The Toll of Emotional Labor
I’ve been doing “emotion work” most of my adult life; a lot of it in assisting the (very) differently abled. Now, with my transition out from direct emotion work approaching rapidly (I’ll have my last scheduled classes next week), I got to thinking.
This line of work is tough shit, dude.
No shit, Sherlock
Now, this is hardly an original thought. I’ve got 5 anecdotes off the top of my head of people transitioning out of caregiving jobs. My wife is a store assistent. I am in school; at least one more of my fellow students has the same motivation as I. I have a colleague who transitioned laterally, from a social advisory role to a more direct caregiving role1.
Asterisk, my faculty magazine, even had the whole last issue related to the concept of “professional care”.
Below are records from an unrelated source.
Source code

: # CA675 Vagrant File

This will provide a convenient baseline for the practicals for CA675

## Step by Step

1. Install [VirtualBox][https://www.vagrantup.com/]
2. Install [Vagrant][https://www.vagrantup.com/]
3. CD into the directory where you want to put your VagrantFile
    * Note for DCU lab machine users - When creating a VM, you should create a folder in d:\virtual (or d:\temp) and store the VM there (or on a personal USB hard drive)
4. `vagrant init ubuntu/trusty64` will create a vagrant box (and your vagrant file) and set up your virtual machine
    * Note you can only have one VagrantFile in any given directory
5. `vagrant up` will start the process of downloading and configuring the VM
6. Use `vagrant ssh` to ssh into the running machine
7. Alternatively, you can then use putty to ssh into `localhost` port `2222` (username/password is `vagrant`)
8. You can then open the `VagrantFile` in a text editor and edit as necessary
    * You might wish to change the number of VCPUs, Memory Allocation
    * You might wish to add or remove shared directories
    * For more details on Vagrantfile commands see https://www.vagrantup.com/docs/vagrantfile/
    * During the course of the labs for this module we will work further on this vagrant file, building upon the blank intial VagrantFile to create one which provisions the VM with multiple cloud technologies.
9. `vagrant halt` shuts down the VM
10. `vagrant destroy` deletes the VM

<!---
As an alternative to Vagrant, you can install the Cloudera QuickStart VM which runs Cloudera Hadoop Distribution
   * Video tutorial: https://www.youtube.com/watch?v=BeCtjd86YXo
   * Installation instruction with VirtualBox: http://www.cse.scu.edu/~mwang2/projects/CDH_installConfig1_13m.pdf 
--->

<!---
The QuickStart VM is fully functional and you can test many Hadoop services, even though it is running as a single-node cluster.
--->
It became particularity clear a couple of days ago, as I was talking to an old acquaintance who shares my line of work. Or, at least he did. He (like I did over the winter of ‘15/’16) had had a stress related breakdown; and had changed fields completely. When the conversation turned to me working nights, he commented that he had done similar things in his career. A night shift, physical toll notwithstanding, is a way to let down your guard as it were.
Lower those shoulders.
Have a little break from the grind.
A tour of the salt mines
The kind of emotion work we are discussing can be quite grueling at times.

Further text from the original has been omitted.